Will the Universe's Big Bang End in a 'Big Crunch'?
GREENBELT, MD.
In their quest to answer the biggest questions about the universe, scientists are turning to a 1,700-pound satellite taking shape here at NASA's Goddard Space Flight Center.
The $88-million spacecraft is designed to make the most precise all-sky maps yet of tiny changes in the afterglow from the fireball that, scientists say, formed the universe. The changes, researchers say, constitute a cosmic code that will help them answer the ultimate question: Will the universe expand forever or slow, contract, and collapse in the "big crunch"?
Known as cosmic microwave background radiation, the afterglow first picked up as a "hiss" in 1964 carries details on key features of the cosmos, such as the nature and density of its matter, its evolution, and its expansion rate.
Competing notions about how the universe evolved and what its future holds depend on those details, explains Charles Bennett, the lead scientist on the satellite project, called the Microwave Anisotropy Probe (MAP).
"Basically, Joe Blow comes up with a model of cosmology. He says: I like this kind of matter and this much of it. He can tell you exactly what fluctuations you should see in the cosmic background radiation," Dr. Bennett says. "This means that the cosmic background radiation becomes an incredibly powerful tool" for testing theories. "That's why people are so excited" about the mission, adds George Smoot III, an astrophysicist at the Lawrence Berkeley National Laboratory in Berkeley, Calif. "Either we will understand the universe, or we'll have to come up with new ideas" if the satellite's data fail to match theories' predictions.
The cosmic microwave background presents a picture of the universe when it was only 300,000 years old. It has provided some of the most convincing evidence yet that the universe exploded outward from an extremely dense, hot spot in space some 15 billion years ago. In 1964, Bell Laboratory researchers Arno Penzias and Robert Wilson discovered the radiation while testing microwave relay antennas designed for long-distance telephone service. They found the radiation to be uniform in all directions.

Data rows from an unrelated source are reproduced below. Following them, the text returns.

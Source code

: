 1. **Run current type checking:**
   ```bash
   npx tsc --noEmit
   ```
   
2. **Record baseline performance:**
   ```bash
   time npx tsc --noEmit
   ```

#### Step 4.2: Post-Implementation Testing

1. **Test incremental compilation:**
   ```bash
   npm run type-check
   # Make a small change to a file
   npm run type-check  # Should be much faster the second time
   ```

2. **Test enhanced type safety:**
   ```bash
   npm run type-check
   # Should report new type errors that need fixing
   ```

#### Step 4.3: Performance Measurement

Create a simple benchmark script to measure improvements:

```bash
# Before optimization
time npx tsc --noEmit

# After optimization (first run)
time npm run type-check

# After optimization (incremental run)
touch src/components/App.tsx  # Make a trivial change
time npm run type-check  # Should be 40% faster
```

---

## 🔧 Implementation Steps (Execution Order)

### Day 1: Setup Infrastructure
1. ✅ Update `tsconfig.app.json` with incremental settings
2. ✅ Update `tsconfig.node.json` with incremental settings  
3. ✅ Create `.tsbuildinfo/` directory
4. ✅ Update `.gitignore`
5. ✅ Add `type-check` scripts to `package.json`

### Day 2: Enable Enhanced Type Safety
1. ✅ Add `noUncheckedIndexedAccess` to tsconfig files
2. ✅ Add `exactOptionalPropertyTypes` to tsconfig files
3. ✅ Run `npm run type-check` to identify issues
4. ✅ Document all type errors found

"At first it was great," Bennett recalls. "But then it started to be a bit of a problem," because the uniform temperature implied a uniform distribution of matter. To anyone looking through a mountaintop telescope, matter appeared to be anything but uniformly spread. Galaxies gathered in groups, then formed clusters, which themselves were clumped into superclusters.
"At some level, there had to be some temperature differences in the early universe that were the seeds of those structures," Bennett continues, with slightly cooler spots representing regions of greater density. In 1989, NASA launched the Cosmic Background Explorer (COBE) spacecraft, which spent four years mapping the radiation more closely. It found the predicted temperature differences, but not in enough detail to allow cosmologists to test their various notions about the universe. COBE fueled expectations that the answers were there to be found.

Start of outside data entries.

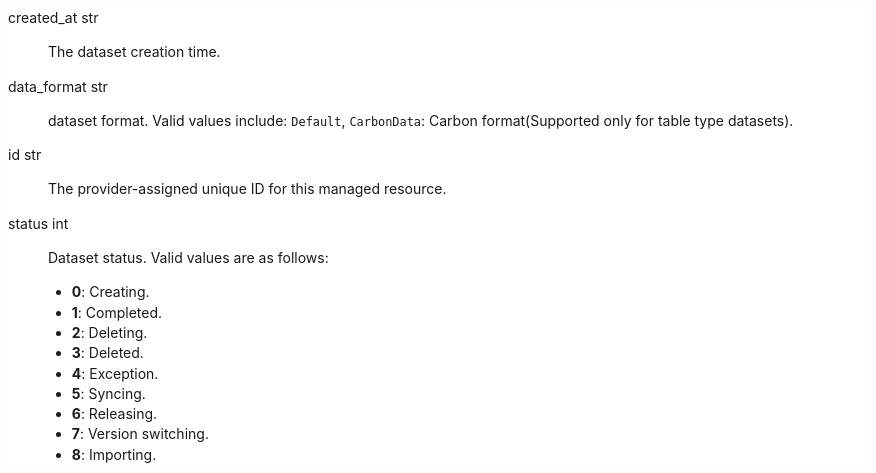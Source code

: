 <div>
<pulumi-choosable type="language" values="python">
<dl class="resources-properties"><dt class="property-"
            title="">
        <span id="created_at_python">
<a data-swiftype-name="resource-property" data-swiftype-type="text" href="#created_at_python" style="color: inherit; text-decoration: inherit;">created_<wbr>at</a>
</span>
        <span class="property-indicator"></span>
        <span class="property-type">str</span>
    </dt>
    <dd><p>The dataset creation time.</p>
</dd><dt class="property-"
            title="">
        <span id="data_format_python">
<a data-swiftype-name="resource-property" data-swiftype-type="text" href="#data_format_python" style="color: inherit; text-decoration: inherit;">data_<wbr>format</a>
</span>
        <span class="property-indicator"></span>
        <span class="property-type">str</span>
    </dt>
    <dd><p>dataset format. Valid values include: <code>Default</code>, <code>CarbonData</code>: Carbon format(Supported only for
table type datasets).</p>
</dd><dt class="property-"
            title="">
        <span id="id_python">
<a data-swiftype-name="resource-property" data-swiftype-type="text" href="#id_python" style="color: inherit; text-decoration: inherit;">id</a>
</span>
        <span class="property-indicator"></span>
        <span class="property-type">str</span>
    </dt>
    <dd><p>The provider-assigned unique ID for this managed resource.</p>
</dd><dt class="property-"
            title="">
        <span id="status_python">
<a data-swiftype-name="resource-property" data-swiftype-type="text" href="#status_python" style="color: inherit; text-decoration: inherit;">status</a>
</span>
        <span class="property-indicator"></span>
        <span class="property-type">int</span>
    </dt>
    <dd><p>Dataset status. Valid values are as follows:</p>
<ul>
<li><strong>0</strong>: Creating.</li>
<li><strong>1</strong>: Completed.</li>
<li><strong>2</strong>: Deleting.</li>
<li><strong>3</strong>: Deleted.</li>
<li><strong>4</strong>: Exception.</li>
<li><strong>5</strong>: Syncing.</li>
<li><strong>6</strong>: Releasing.</li>
<li><strong>7</strong>: Version switching.</li>
<li><strong>8</strong>: Importing.</li>
</ul>
</dd></dl>
</pulumi-choosable>
</div>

"We got to be confident about that because of COBE," says Dr. Smoot, the lead scientist for one of COBE's three detectors. MAP, he adds, "represents a big step forward." The craft, a collaboration between researchers at Goddard, Princeton University, the University of Chicago, and the University of California at Los Angeles, is designed to measure the temperature difference between two tightly spaced regions of sky.
Scheduled for launch in 2000, MAP will be looking for temperature variations as small as one-millionth of a degree in the background radiation. And it will be able to spot features half the diameter of the moon, instead of 15 times the size of the moon, as was the case with COBE.

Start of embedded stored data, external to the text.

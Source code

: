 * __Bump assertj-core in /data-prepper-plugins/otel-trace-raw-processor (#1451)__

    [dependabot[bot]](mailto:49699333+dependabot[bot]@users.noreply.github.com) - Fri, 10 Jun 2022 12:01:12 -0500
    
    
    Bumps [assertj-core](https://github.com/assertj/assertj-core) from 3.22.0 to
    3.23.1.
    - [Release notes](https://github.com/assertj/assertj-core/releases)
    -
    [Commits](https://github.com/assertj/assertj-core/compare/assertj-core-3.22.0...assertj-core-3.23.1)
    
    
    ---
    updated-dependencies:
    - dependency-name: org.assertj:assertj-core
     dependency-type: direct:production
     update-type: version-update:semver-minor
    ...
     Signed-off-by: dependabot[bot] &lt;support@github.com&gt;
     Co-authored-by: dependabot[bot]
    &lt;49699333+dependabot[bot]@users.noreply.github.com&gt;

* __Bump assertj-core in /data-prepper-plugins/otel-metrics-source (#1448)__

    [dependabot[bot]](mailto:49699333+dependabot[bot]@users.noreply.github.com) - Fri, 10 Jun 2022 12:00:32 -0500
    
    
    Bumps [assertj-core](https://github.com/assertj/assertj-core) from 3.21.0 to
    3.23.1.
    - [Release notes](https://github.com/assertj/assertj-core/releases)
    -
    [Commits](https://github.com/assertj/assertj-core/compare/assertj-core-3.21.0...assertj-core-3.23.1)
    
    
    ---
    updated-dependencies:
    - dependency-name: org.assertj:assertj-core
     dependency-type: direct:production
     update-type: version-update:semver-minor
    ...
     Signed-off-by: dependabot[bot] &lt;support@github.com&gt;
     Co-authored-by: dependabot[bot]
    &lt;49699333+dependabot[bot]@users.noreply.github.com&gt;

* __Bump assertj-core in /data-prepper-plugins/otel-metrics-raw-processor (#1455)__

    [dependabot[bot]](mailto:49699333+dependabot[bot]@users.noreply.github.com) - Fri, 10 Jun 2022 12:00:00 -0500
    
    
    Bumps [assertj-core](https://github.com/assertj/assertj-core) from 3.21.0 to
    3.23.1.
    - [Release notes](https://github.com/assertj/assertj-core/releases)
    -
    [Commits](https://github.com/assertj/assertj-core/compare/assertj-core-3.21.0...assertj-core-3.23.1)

MAP's prime value, the researchers say, is in verifying models and deriving most of the universe's key attributes directly from the background radiation. But as keenly sensitive as they are, MAP's instruments won't be able to nail all of the 15 parameters astrophysicists would like to measure. That effort, Smoot says, will await the European Space Agency's Planck mission, scheduled for launch in 2005.